In regard to energy independence, the United States can deal with this issue in spite of its need for oil imports from the politically unstable Middle East. Since the 1973-74 oil embargo, OPEC has increasingly become a positive force in maintaining a balance between world oil demand and supply and price stability, such as its current $22-$28/bbl price band policy (equivalent to $24-$30/bbl for U.S. benchmark West Texas Intermediate crude). The military action by the United States and Great Britain to dismantle the regime headed by Saddam Hussein and his sons should stabilize Persian Gulf oil production.

In any event, the latest oil and gas reserve data [1] belie the doomsayers and offer hope that the global abundance of the least carbon-intensive fossil fuel, natural gas (atomic hydrogen to carbon or H/C ratio of 4:1) and oil (H/C ratio of 2:1), will give us enough lead time to arrive at a least-cost strategy to transform the global energy system to sustainable and carbon-emission-free technologies [3]. The United States has so far chosen not to tap astoundingly large reserves of oil and, especially, natural gas for environmental reasons, even though a comprehensive analysis of total environmental impacts might show that full exploitation of relatively low carbon-intensity and low pollutant emission domestic hydrocarbon resources may be the most rational strategy.

Problems With Gas Supply and Prices

Natural gas is the ideal transition fuel to a sustainable and carbon-emission-free energy system because it has the lowest carbon intensity and is the least-polluting of all fossil fuels [3]. Therefore, the recent increases in natural gas prices caused by projections of a 2 percent to 3 percent production decline in 2003 creates a problem similar to the meteoric and destabilizing price rise during the 2000-01 California energy crisis when the Henry Hub cash market (the basis of New York Mercantile Exchange Natural Gas Futures) peaked at $9.13/million Btu in January 2001 [4].

Another indication of the likely decline in natural gas consumption in 2003, especially the very price-sensitive industrial and power generation markets, is that the 12-month NYMEX Strip on April 28, 2003, was still $5.577/million Btu [4]. However, the history of U.S. natural gas reserve replacement shows that in eight of the years from 1990 through 2001, total additions to reserves exceeded production (including the 31 percent in 2001).

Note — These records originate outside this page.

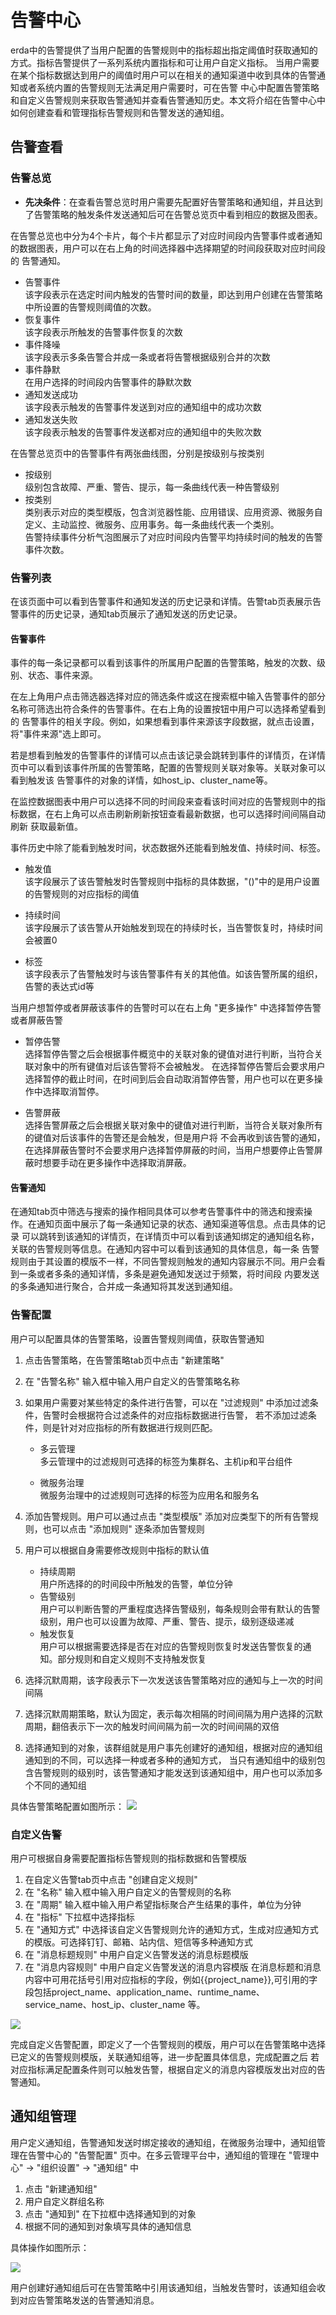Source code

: # 告警中心

erda中的告警提供了当用户配置的告警规则中的指标超出指定阈值时获取通知的方式。指标告警提供了一系列系统内置指标和可让用户自定义指标。
当用户需要在某个指标数据达到用户的阈值时用户可以在相关的通知渠道中收到具体的告警通知或者系统内置的告警规则无法满足用户需要时，可在告警
中心中配置告警策略和自定义告警规则来获取告警通知并查看告警通知历史。本文将介绍在告警中心中如何创建查看和管理指标告警规则和告警发送的通知组。

## 告警查看

### 告警总览

* **先决条件**：在查看告警总览时用户需要先配置好告警策略和通知组，并且达到了告警策略的触发条件发送通知后可在告警总览页中看到相应的数据及图表。

在告警总览也中分为4个卡片，每个卡片都显示了对应时间段内告警事件或者通知的数据图表，用户可以在右上角的时间选择器中选择期望的时间段获取对应时间段的
告警通知。

* 告警事件<br>
  该字段表示在选定时间内触发的告警时间的数量，即达到用户创建在告警策略中所设置的告警规则阈值的次数。<br>
* 恢复事件<br>
  该字段表示所触发的告警事件恢复的次数<br>
* 事件降噪<br>
  该字段表示多条告警合并成一条或者将告警根据级别合并的次数<br>
* 事件静默<br>
  在用户选择的时间段内告警事件的静默次数<br>
* 通知发送成功<br>
  该字段表示触发的告警事件发送到对应的通知组中的成功次数<br>
* 通知发送失败<br>
  该字段表示触发的告警事件发送都对应的通知组中的失败次数<br>
  
在告警总览页中的告警事件有两张曲线图，分别是按级别与按类别<br>
* 按级别<br>
  级别包含故障、严重、警告、提示，每一条曲线代表一种告警级别<br>
* 按类别<br>
  类别表示对应的类型模版，包含浏览器性能、应用错误、应用资源、微服务自定义、主动监控、微服务、应用事务。每一条曲线代表一个类别。<br>
告警持续事件分析气泡图展示了对应时间段内告警平均持续时间的触发的告警事件次数。

### 告警列表

在该页面中可以看到告警事件和通知发送的历史记录和详情。告警tab页表展示告警事件的历史记录，通知tab页展示了通知发送的历史记录。

#### 告警事件

事件的每一条记录都可以看到该事件的所属用户配置的告警策略，触发的次数、级别、状态、事件来源。

在左上角用户点击筛选器选择对应的筛选条件或这在搜索框中输入告警事件的部分名称可筛选出符合条件的告警事件。在右上角的设置按钮中用户可以选择希望看到的
告警事件的相关字段。例如，如果想看到事件来源该字段数据，就点击设置，将"事件来源"选上即可。

若是想看到触发的告警事件的详情可以点击该记录会跳转到事件的详情页，在详情页中可以看到该事件所属的告警策略，配置的告警规则关联对象等。关联对象可以看到触发该
告警事件的对象的详情，如host_ip、cluster_name等。

在监控数据图表中用户可以选择不同的时间段来查看该时间对应的告警规则中的指标数据，在右上角可以点击刷新刷新按钮查看最新数据，也可以选择时间间隔自动刷新
获取最新值。

事件历史中除了能看到触发时间，状态数据外还能看到触发值、持续时间、标签。

* 触发值<br>
该字段展示了该告警触发时告警规则中指标的具体数据，"()"中的是用户设置的告警规则的对应指标的阈值

* 持续时间<br>
该字段展示了该告警从开始触发到现在的持续时长，当告警恢复时，持续时间会被置0

* 标签<br>
该字段表示了告警触发时与该告警事件有关的其他值。如该告警所属的组织，告警的表达式id等

当用户想暂停或者屏蔽该事件的告警时可以在右上角 "更多操作" 中选择暂停告警或者屏蔽告警

* 暂停告警<br>
选择暂停告警之后会根据事件概览中的关联对象的键值对进行判断，当符合关联对象中的所有键值对后该告警将不会被触发。
在选择暂停告警后会要求用户选择暂停的截止时间，在时间到后会自动取消暂停告警，用户也可以在更多操作中选择取消暂停。

* 告警屏蔽<br>
选择告警屏蔽之后会根据关联对象中的键值对进行判断，当符合关联对象所有的键值对后该事件的告警还是会触发，但是用户将
不会再收到该告警的通知，在选择屏蔽告警时不会要求用户选择暂停屏蔽的时间，当用户想要停止告警屏蔽时想要手动在更多操作中选择取消屏蔽。

#### 告警通知

在通知tab页中筛选与搜索的操作相同具体可以参考告警事件中的筛选和搜索操作。在通知页面中展示了每一条通知记录的状态、通知渠道等信息。点击具体的记录
可以跳转到该通知的详情页，在详情页中可以看到该通知绑定的通知组名称，关联的告警规则等信息。在通知内容中可以看到该通知的具体信息，每一条
告警规则由于其设置的模版不一样，不同告警规则触发的通知内容展示不同。用户会看到一条或者多条的通知详情，多条是避免通知发送过于频繁，将时间段
内要发送的多条通知进行聚合，合并成一条通知将其发送到通知组。

### 告警配置

用户可以配置具体的告警策略，设置告警规则阈值，获取告警通知

1. 点击告警策略，在告警策略tab页中点击 "新建策略"
2. 在 "告警名称" 输入框中输入用户自定义的告警策略名称
3. 如果用户需要对某些特定的条件进行告警，可以在 "过滤规则" 中添加过滤条件，告警时会根据符合过滤条件的对应指标数据进行告警，
若不添加过滤条件，则是针对对应指标的所有数据进行规则匹配。
    * 多云管理<br>
    多云管理中的过滤规则可选择的标签为集群名、主机ip和平台组件
    
    * 微服务治理<br>
    微服务治理中的过滤规则可选择的标签为应用名和服务名
   
4. 添加告警规则。用户可以通过点击 "类型模版" 添加对应类型下的所有告警规则，也可以点击 "添加规则" 逐条添加告警规则
5. 用户可以根据自身需要修改规则中指标的默认值
    * 持续周期<br>
      用户所选择的的时间段中所触发的告警，单位分钟<br>
    * 告警级别<br>
      用户可以判断告警的严重程度选择告警级别，每条规则会带有默认的告警级别，用户也可以设置为故障、严重、警告、提示，级别逐级递减<br>
    * 触发恢复<br>
    用户可以根据需要选择是否在对应的告警规则恢复时发送告警恢复的通知。部分规则和自定义规则不支持触发恢复<br>
6. 选择沉默周期，该字段表示下一次发送该告警策略对应的通知与上一次的时间间隔<br>
7. 选择沉默周期策略，默认为固定，表示每次相隔的时间间隔为用户选择的沉默周期，翻倍表示下一次的触发时间间隔为前一次的时间间隔的双倍<br>
8. 选择通知到的对象，该群组就是用户事先创建好的通知组，根据对应的通知组通知到的不同，可以选择一种或者多种的通知方式，
当只有通知组中的级别包含告警规则的级别时，该告警通知才能发送到该通知组中，用户也可以添加多个不同的通知组<br>

具体告警策略配置如图所示：
![](http://terminus-paas.oss-cn-hangzhou.aliyuncs.com/paas-doc/2022/03/04/64a91dba-71dd-447f-9e1a-d6194f7bbdd5.png)

### 自定义告警

用户可根据自身需要配置指标告警规则的指标数据和告警模版

1. 在自定义告警tab页中点击 "创建自定义规则" 
2. 在 "名称" 输入框中输入用户自定义的告警规则的名称
3. 在 "周期" 输入框中输入用户希望指标聚合产生结果的事件，单位为分钟
4. 在 "指标" 下拉框中选择指标
5. 在 "通知方式" 中选择该自定义告警规则允许的通知方式，生成对应通知方式的模版。可选择钉钉、邮箱、站内信、短信等多种通知方式
6. 在 "消息标题规则" 中用户自定义告警发送的消息标题模版
7. 在 "消息内容规则" 中用户自定义告警发送的消息内容模版
在消息标题和消息内容中可用花括号引用对应指标的字段，例如{{project_name}},可引用的字段包括project_name、application_name、runtime_name、service_name、host_ip、cluster_name 等。

![](http://terminus-paas.oss-cn-hangzhou.aliyuncs.com/paas-doc/2022/03/04/3eabf82c-fb07-40e4-9426-714b2ed7163f.png)

完成自定义告警配置，即定义了一个告警规则的模版，用户可以在告警策略中选择已定义的告警规则模版，关联通知组等，进一步配置具体信息，完成配置之后
若对应指标满足配置条件则可以触发告警，根据自定义的消息内容模版发出对应的告警通知。

## 通知组管理

用户定义通知组，告警通知发送时绑定接收的通知组，在微服务治理中，通知组管理在告警中心的 "告警配置" 页中。在多云管理平台中，通知组的管理在 "管理中心" -> "组织设置" -> "通知组" 中

1. 点击 "新建通知组"
2. 用户自定义群组名称
3. 点击 "通知到" 在下拉框中选择通知到的对象
4. 根据不同的通知到对象填写具体的通知信息

具体操作如图所示：

![](http://terminus-paas.oss-cn-hangzhou.aliyuncs.com/paas-doc/2022/03/04/148cd747-18a9-4252-9282-b55691fbebb5.png)

用户创建好通知组后可在告警策略中引用该通知组，当触发告警时，该通知组会收到对应告警策略发送的告警通知消息。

Several other factors have destabilized the U.S. natural gas market in recent months as Henry Hub cash market prices rose from $2.29/million Btu in January 2002 to $5.30 in January 2003, $7.35 in February 2003, and $8.06 in March 2003 after peaking at $13.31 on March 3 (prices moderated to the $5-$5.50/million Btu level in April). An additional problem has been the seesaw in underground natural gas storage statistics. There is a capacity for about 8.2 Tcf of natural gas in underground reservoirs for use in the winter months, when daily average demand of as much as 85 billion cubic feet a day (Bcf/d) greatly exceeds U.S. domestic production capacity of about 52 to 53 Bcf, plus net Canadian and liquefied natural gas imports, to provide an average total of about 60 Bcf/d [5]. Of this 8.2 Tcf, roughly 4.4 Tcf is base or cushion gas needed to maintain the integrity of the geologic structures used for seasonal storage (such as depleted oil and gas fields and saline aquifers), and up to 3.8 Tcf working gas that can be withdrawn during the winter months and replenished during the nominal injection period from April 1 to Oct. 31 [5].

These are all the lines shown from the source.